I realized today just how much I owe to blogging and all the friends I have here.  I happened to talk to two of my closest friends today.  I heard the exact thing from both of them.  They are both suffering from depression.  They are dealing with jobs they don’t like, husbands that they no longer feel close to and children who have left home.  This was exactly, exactly where I was headed.

Now that I’m firmly middle aged (assuming I’ll live to be 110, that is) I realize what a depressing time this can be, especially for women.  I remember being around the age of 3 when I realized I wanted to be a mom someday.  I spent most 31 years wishing for a child.  Then LJ and Mollie came along.  Motherhood was the only thing in life that exceeded my expectations.  I love being their mother.  But LJ is grown and living far away.  Mollie is finishing her first year of college and will probably never live here full time again.  What had been my main focus in life is accomplished.  I know I could easily have a ‘what now’ feeling.

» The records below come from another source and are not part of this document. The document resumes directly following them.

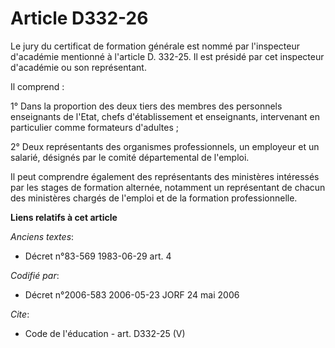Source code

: # Article D332-26

Le jury du certificat de formation générale est nommé par l'inspecteur d'académie mentionné à l'article D. 332-25. Il est
présidé par cet inspecteur d'académie ou son représentant.

Il comprend :

1° Dans la proportion des deux tiers des membres des personnels enseignants de l'Etat, chefs d'établissement et enseignants,
intervenant en particulier comme formateurs d'adultes ;

2° Deux représentants des organismes professionnels, un employeur et un salarié, désignés par le comité départemental de
l'emploi.

Il peut comprendre également des représentants des ministères intéressés par les stages de formation alternée, notamment un
représentant de chacun des ministères chargés de l'emploi et de la formation professionnelle.

**Liens relatifs à cet article**

_Anciens textes_:

  - Décret n°83-569 1983-06-29 art. 4

_Codifié par_:

  - Décret n°2006-583 2006-05-23 JORF 24 mai 2006

_Cite_:

  - Code de l'éducation - art. D332-25 (V)
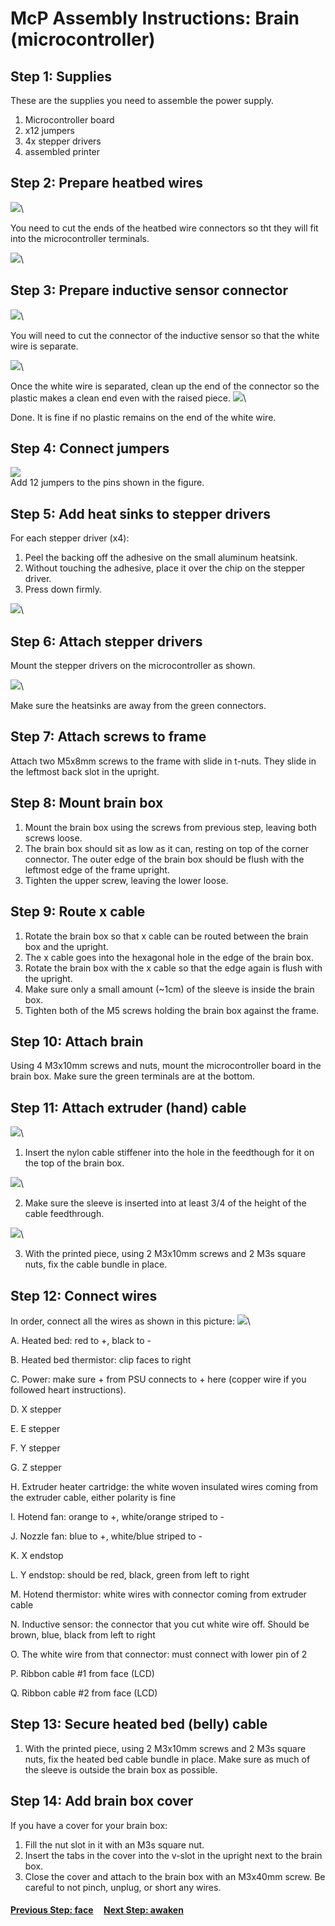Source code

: # McP Assembly Instructions: Brain (microcontroller)


## Step 1: Supplies

These are the supplies you need to assemble the power supply.

1. Microcontroller board
1. x12 jumpers
1. 4x stepper drivers
1. assembled printer


## Step 2: Prepare heatbed wires
![](img/heatbed_leads.JPG)\

You need to cut the ends of the heatbed wire connectors so tht they will fit into the microcontroller terminals.

![](img/heatbed_leads_cut.JPG)\

## Step 3: Prepare inductive sensor connector

![](img/pinda_cut_prep.JPG)\

You will need to cut the connector of the inductive sensor so that the white wire is separate.

![](img/pinda_cutting.JPG)\

Once the white wire is separated, clean up the end of the connector so the plastic makes a clean end even with the raised piece. 
![](img/pinda_cut.JPG)\

Done.  It is fine if no plastic remains on the end of the white wire.

## Step 4: Connect jumpers
![](img/board_jumpered.JPG)\
Add 12 jumpers to the pins shown in the figure.

## Step 5: Add heat sinks to stepper drivers

For each stepper driver (x4):
1. Peel the backing off the adhesive on the small aluminum heatsink.
1. Without touching the adhesive, place it over the chip on the stepper driver.
1. Press down firmly.

![](img/stepper_driver_heatsinked.JPG)\

## Step 6: Attach stepper drivers

Mount the stepper drivers on the microcontroller as shown.

![](img/board_stepper_drivers.JPG)\

Make sure the heatsinks are away from the green connectors.

## Step 7: Attach screws to frame

Attach two M5x8mm screws to the frame with slide in t-nuts.  They slide in the leftmost back slot in the upright.

## Step 8: Mount brain box

1. Mount the brain box using the screws from previous step, leaving both screws loose.
1. The brain box should sit as low as it can, resting on top of the corner connector. The outer edge of the brain box should be flush with the leftmost edge of the frame upright.
1. Tighten the upper screw, leaving the lower loose.

## Step 9: Route x cable

1. Rotate the brain box so that x cable can be routed between the brain box and the upright.
1. The x cable goes into the hexagonal hole in the edge of the brain box.
1. Rotate the brain box with the x cable so that the edge again is flush with the upright.
1. Make sure only a small amount (~1cm) of the sleeve is inside the brain box.
1. Tighten both of the M5 screws holding the brain box against the frame.



## Step 10: Attach brain

Using 4 M3x10mm screws and nuts, mount the microcontroller board in the brain box.  Make sure the green terminals are at the bottom.

## Step 11: Attach extruder (hand) cable 

![](img/cc_nylon.jpg)\

1. Insert the nylon cable stiffener into the hole in the feedthough for it on the top of the brain box.

![](img/cc_sleeve.jpg)\

2. Make sure the sleeve is inserted into at least 3/4 of the height of the cable feedthrough.

![](img/cc_tighten.jpg)\

3. With the printed piece, using 2 M3x10mm screws and 2 M3s square nuts, fix the cable bundle in place.

## Step 12: Connect wires

In order, connect all the wires as shown in this picture:
![](img/board_connections.jpg)\

A. Heated bed: red to +, black to -

B. Heated bed thermistor: clip faces to right

C. Power: make sure + from PSU connects to + here (copper wire if you followed heart instructions).

D. X stepper

E. E stepper

F. Y stepper

G. Z stepper

H. Extruder heater cartridge: the white woven insulated wires coming from the extruder cable, either polarity is fine

I. Hotend fan: orange to +, white/orange striped to -

J. Nozzle fan: blue to +, white/blue striped to -

K. X endstop

L. Y endstop: should be red, black, green from left to right

M. Hotend thermistor: white wires with connector coming from extruder cable 

N. Inductive sensor: the connector that you cut white wire off. Should be brown, blue, black from left to right

O. The white wire from that connector: must connect with lower pin of 2

P. Ribbon cable #1 from face (LCD)

Q. Ribbon cable #2 from face (LCD)


## Step 13: Secure heated bed (belly) cable

1. With the printed piece, using 2 M3x10mm screws and 2 M3s square nuts, fix the heated bed cable bundle in place.  Make sure as much of the sleeve is outside the brain box as possible.

## Step 14: Add brain box cover

If you have a cover for your brain box:
1. Fill the nut slot in it with an M3s square nut.
1. Insert the tabs in the cover into the v-slot in the upright next to the brain box. 
1. Close the cover and attach to the brain box with an M3x40mm screw.  Be careful to not pinch, unplug, or short any wires. 
  
#### [Previous Step: face](face.md) &nbsp;&nbsp;&nbsp; [Next Step: awaken](awaken.md)
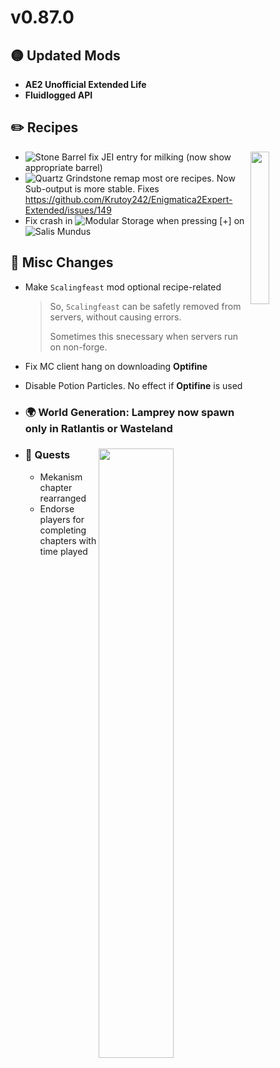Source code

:# v0.87.0


## 🟡 Updated Mods

- **AE2 Unofficial Extended Life**
- **Fluidlogged API**


## ✏️ **Recipes**
  - <img src="https://i.imgur.com/CYHwm4B.png" width=25% align=right> ![](https://is.gd/btkzi1 "Stone Barrel") fix JEI entry for milking (now show appropriate barrel)
  - ![](https://is.gd/1ZpXCt "Quartz Grindstone") remap most ore recipes. Now Sub-output is more stable. Fixes https://github.com/Krutoy242/Enigmatica2Expert-Extended/issues/149
  - Fix crash in ![](https://is.gd/VvBpns "Modular Storage") when pressing [+] on ![](https://is.gd/qGsUjc "Salis Mundus")

## 🔄 **Misc Changes**
  - Make `Scalingfeast` mod optional recipe-related
    > So, `Scalingfeast` can be safetly removed from servers, without causing errors.
    > 
    > Sometimes this snecessary when servers run on non-forge.
  - Fix MC client hang on downloading **Optifine**
  - Disable Potion Particles. No effect if **Optifine** is used
  - ### 🌍 **World Generation**: Lamprey now spawn only in Ratlantis or Wasteland

  - ### 📖 **Quests** <img src="https://i.imgur.com/8ojWOKm.png" width=50% align=right>
    - Mekanism chapter rearranged
    - Endorse players for completing chapters with time played



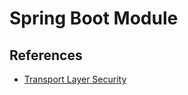 # Spring Boot Module

## References
- [Transport Layer Security](https://en.wikipedia.org/wiki/Transport_Layer_Security#Protocol_details)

Nick and I weren’t really very close BB (before blogging).  We were friendly and pleasant but he concentrated on work and I focused on the kids.  Our sex life was sporadic and not particularly satisfying for either of us.  That’s because the switch to my sexuality was wrapped up with the ideas of spanking, dominance, submission and all that goes with it.  And I sure as hell wasn’t sharing that information with anyone!  I knew I was sick in the head and NO one else had such strange thoughts and longing.  I knew Nick would be disgusted to find out his wife harbored such perverted thoughts. So I kept everything hidden.

But then (and at the perfect time in my life), I went online and typed ‘spanking’ into Google.  That day, nearly that instant, my life changed.  I found Bonnie’s, My Bottom Smarts.  I was like a person who had been shut away in darkness seeing the first ray of light.  What I found amazed and thrilled me.  I was not alone.  Others, many others, felt the same way I did.  They not only admitted to these feelings they reveled in them, they were proud of who they were, they embraced this unique difference and discussed it at length with one another and they were welcoming and encouraging to newcomers.

Without my ‘new beginning’ right now I could be in a marriage with no closeness, in a job situation that makes me unhappy, my life’s goal – the kids, nearly totally on their own and needing me very little, nothing to look forward to.  I guess I’d be pretty depressed too.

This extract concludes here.